While that makes the budget deficit appear smaller, it doesn't negate the fact that the government still must borrow the money needed to buy the toxic paper in the first place. The additional revenue shortfall means they have to raise that much more money. Based on the struggle they had pushing the $14 billion in long-term notes at the latest auction, it becomes increasingly apparent that when push comes to shove, the only way the government is going to come up with the money needed to meet its aggressive spending is to print it up.
In other words, events are rolling out almost exactly as we have been anticipating. Below, for example, are some useful excerpts from an April 3 article titled "Widening Deficits" by Casey Research CEO Olivier Garret. To quote:
"In the midst of the Great Depression, the 1931 federal tax revenues had fallen by 52% from their 1929 highs. While we do not expect anything that dramatic in 2009, it would not be unrealistic to see a 20% to 25% reduction in cash flow from tax collections this tax season. Such a drop would pose significant challenges given that spending commitments are off the charts and climbing.

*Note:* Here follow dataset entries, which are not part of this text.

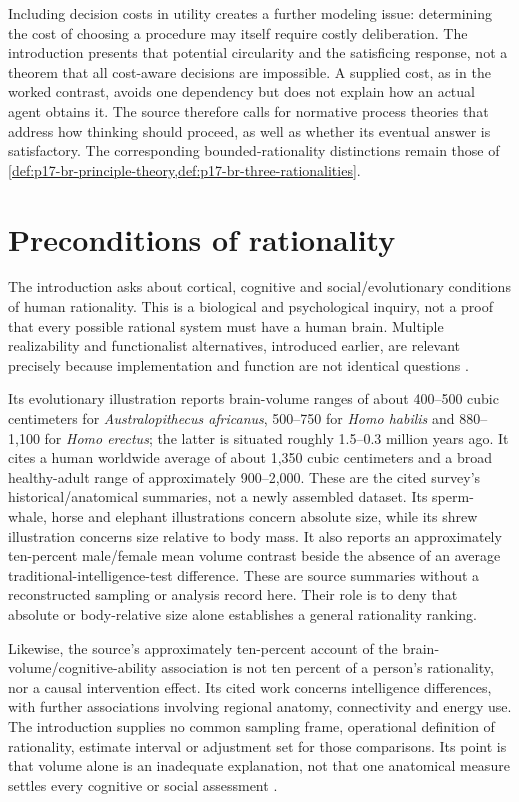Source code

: Including decision costs in utility creates a further modeling issue:
determining the cost of choosing a procedure may itself require costly
deliberation. The introduction presents that potential circularity and
the satisficing response, not a theorem that all cost-aware decisions
are impossible. A supplied cost, as in the worked contrast, avoids
one dependency but does not explain how an actual agent obtains it.
The source therefore calls for normative process theories that address
how thinking should proceed, as well as whether its eventual answer
is satisfactory. The corresponding bounded-rationality distinctions
remain those of \cref{def:p17-br-principle-theory,def:p17-br-three-rationalities}.

\section{Preconditions of rationality}
\label{sec:p11-ri-preconditions}

The introduction asks about cortical, cognitive and social/evolutionary
conditions of human rationality. This is a biological and psychological
inquiry, not a proof that every possible rational system must have a
human brain. Multiple realizability and functionalist alternatives,
introduced earlier, are relevant precisely because implementation and
function are not identical questions
\cite[pp.~34--44]{KnauffSpohn2021FrameworksIntro}.

Its evolutionary illustration reports brain-volume ranges of about
400--500 cubic centimeters for \emph{Australopithecus africanus},
500--750 for \emph{Homo habilis} and 880--1,100 for
\emph{Homo erectus}; the latter is situated roughly 1.5--0.3 million
years ago. It cites a human worldwide average of about 1,350 cubic
centimeters and a broad healthy-adult range of approximately 900--2,000.
These are the cited survey's historical/anatomical summaries, not a
newly assembled dataset. Its sperm-whale, horse and elephant illustrations
concern absolute size, while its shrew illustration concerns size
relative to body mass. It also reports an approximately ten-percent
male/female mean volume contrast beside the absence of an average
traditional-intelligence-test difference. These are source summaries
without a reconstructed sampling or analysis record here. Their role
is to deny that absolute or body-relative size alone establishes
a general rationality ranking.

Likewise, the source's approximately ten-percent account of the
brain-volume/cognitive-ability association is not ten percent of a
person's rationality, nor a causal intervention effect. Its cited
work concerns intelligence differences, with further associations
involving regional anatomy, connectivity and energy use. The
introduction supplies no common sampling frame, operational definition
of rationality, estimate interval or adjustment set for those
comparisons. Its point is that volume alone is an inadequate explanation,
not that one anatomical measure settles every cognitive or social
assessment \cite[p.~35]{KnauffSpohn2021FrameworksIntro}.

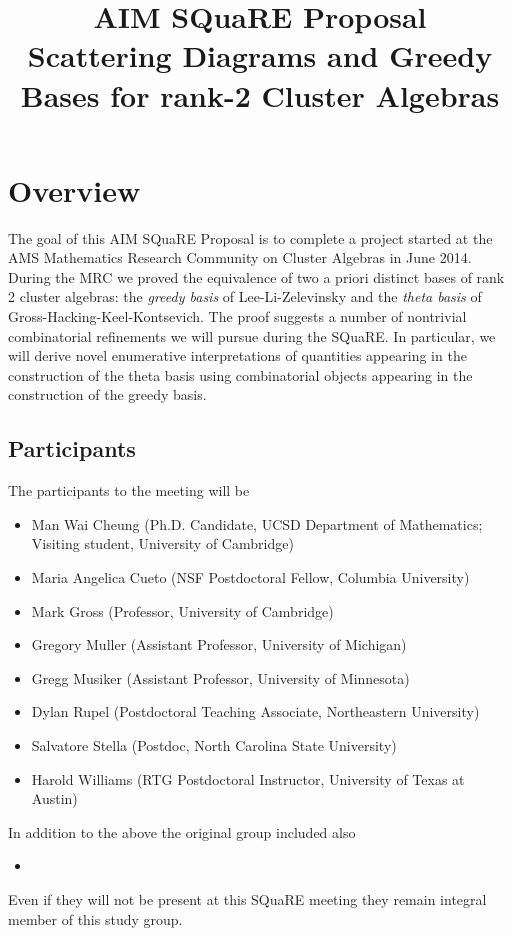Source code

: \documentclass{amsart}
\title[\small{Scattering Diagrams and Greedy Bases for rank-2 Cluster Algebras}]
  {AIM SQuaRE Proposal\\ 
  \small{Scattering Diagrams and Greedy Bases for rank-2 Cluster Algebras}}
\begin{document}
  \maketitle
  
  \section*{Overview}
    The goal of this AIM SQuaRE Proposal is to complete a project started at the
    AMS Mathematics Research Community on Cluster Algebras in June 2014.
    During the MRC we proved the equivalence of two a priori distinct bases of
    rank 2 cluster algebras: the \emph{greedy basis} of Lee-Li-Zelevinsky and
    the \emph{theta basis} of Gross-Hacking-Keel-Kontsevich.
    The proof suggests a number of nontrivial combinatorial refinements we will
    pursue during the SQuaRE.
    In particular, we will derive novel enumerative interpretations of
    quantities appearing in the construction of the theta basis using
    combinatorial objects appearing in the construction of the greedy basis.

  \subsection*{Participants}
    The participants to the meeting will be 
    \begin{itemize}
      \item Man Wai Cheung (Ph.D. Candidate, UCSD Department of Mathematics;
          Visiting student, University of Cambridge)
      \item Maria Angelica Cueto (NSF Postdoctoral Fellow, Columbia University)
      \item Mark Gross (Professor, University of Cambridge)
      \item Gregory Muller (Assistant Professor, University of Michigan)
      \item Gregg Musiker (Assistant Professor, University of Minnesota)
      \item Dylan Rupel (Postdoctoral Teaching Associate, Northeastern
          University)
      \item Salvatore Stella (Postdoc, North Carolina State University)
      \item Harold Williams (RTG Postdoctoral Instructor, University of 
          Texas at Austin) 
    \end{itemize}
    In addition to the above the original group included also
    \begin{itemize}
      \item
    \end{itemize}
    Even if they will not be present at this SQuaRE meeting they remain integral
    member of this study group. 
  
\end{document}
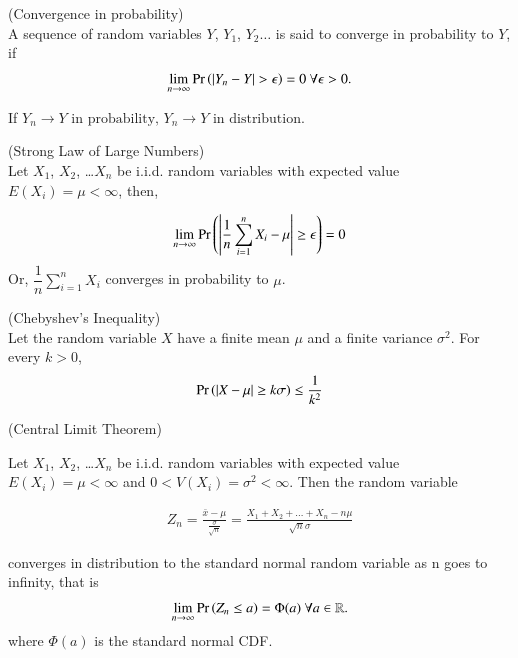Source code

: \documentclass[journal,12pt,twocolumn]{IEEEtran}
\begin{document}
\begin{definition}
    (Convergence in probability)\\
    A sequence of random variables $Y$, $Y_1$, $Y_2 \ldots$ is said to converge in probability to $Y$, if
    \begin{align}
        \lim_{n \to \infty}\Pr\left(\vert Y_n - Y\vert > \epsilon\right) = 0  \text{  }\forall \epsilon > 0.
    \end{align}
\end{definition}

\begin{lemma}\label{lma1}
    If
    \begin{math}
    {Y_n} \to Y \text{ in probability, }{Y_n} \to Y \text{ in distribution.}
    \end{math}
\end{lemma}


\begin{lemma}\label{lma3}
    (Strong Law of Large Numbers)\\ 
Let $X_1$, $X_2$, \ldots $X_n$ be i.i.d. random variables with expected value $E(X_i)=\mu < \infty$, then,

\begin{align}
    \lim_{n \to \infty}\Pr\left(\left|\dfrac{1}{n}\sum_{i=1}^n X_i - \mu \right|\geq \epsilon\right)=0
\end{align}
Or, 
\begin{math}
    \dfrac{1}{n}\sum_{i=1}^n X_i
\end{math}
converges in probability to $\mu$.
\end{lemma}

\begin{lemma}\label{lma4}
    (Chebyshev's Inequality)\\
Let the random variable $X$ have a finite mean $\mu$ and a finite variance $\sigma^2$. For every $k>0$, 
\begin{align}
    \Pr\left(\vert X - \mu\vert \geq k\sigma\right) \leq \frac{1}{k^2}
\end{align}
\end{lemma}

\begin{lemma}\label{lma2}
    (Central Limit Theorem)

Let $X_1$, $X_2$, \ldots $X_n$ be i.i.d. random variables with expected value $E(X_i)=\mu < \infty$  and $0 < V(X_i)=\sigma^2 < \infty$. Then the random variable 

\begin{align}
    Z_n = \frac{\bar{x} - \mu}{\frac{\sigma}{\sqrt{n}}} = \frac{X_1 + X_2 + \ldots + X_n - n\mu}{\sqrt{n}\sigma}
\end{align}

converges in distribution to the standard normal random variable as n goes to infinity, that is
\begin{align}
    \lim_{n \to \infty}\Pr\left(Z_n \leq a\right) = \Phi(a)   \text{        }\forall a \in \mathbb{R}.
\end{align}
where $\Phi(a)$ is the standard normal CDF.
\end{lemma}
\end{document}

"In the absence of sizeable increases in tax revenues, it is quite clear that the lion's share of the planned sales of Treasuries in 2009 cannot be met by demand from the market. Either the Treasury will have to raise interest rates significantly, or the Fed will need to step in very aggressively to support the planned auctions. Our expectation is that both will happen. Auctions will fail and the Fed will step in. The market will react to more printing by anticipating inflation and demanding higher interest rates. Once the cycle starts, it will be very hard to pull interest rates back."
We continue to stand by our December forecast that the 2009 budget deficit is more likely to widen to levels between $2.5 and $3 trillion rather than the CBO's $1.8 trillion forecast. We also believe that inflation could start setting in as early as Q3 of 2009 and will accelerate sharply by 2010. Treasury Rates will start climbing and the era of cheap money will end, making it harder for overleveraged consumers, businesses, and governments to service their debt.
Now failed auctions and rising interest rates on Treasuries are making headlines, as this May 7th story from Bloomberg reported:
"Treasury 30-year bonds fell the most in four months as investors demanded higher-than-forecasted yields at today's auction of $14 billion of the securities with the US slated to sell a record amount of debt this year."
"This is a problem," said Chris Ahrens, head interest-rate strategist at UBS AG in Stamford, Connecticut, one of 16 primary dealers required to bid in Treasury auctions. "The market required a fairly significant discount to buy the bonds."
The upshot for bond investors? Thirty-year bonds have lost investors 20.9% so far this year according to Merrill Lynch data. So, what does all this mean?
As per above, the rock-and-the-hard-place scenario we have been predicting is unfolding before our eyes. At this point, other than sharply changing course and letting the free market cope with the crisis through a brutal "survival of the fittest" scenario, the government is left with no other option than to accelerate its buying up of its own debt.
Which is to say, it must push even harder on the levers of its printing presses, further setting the stage for the massive period of inflation we continue to see as inevitable...plus a stunning rise in interest rates preceded by stellar gains in precious metals such as Gold Bullion.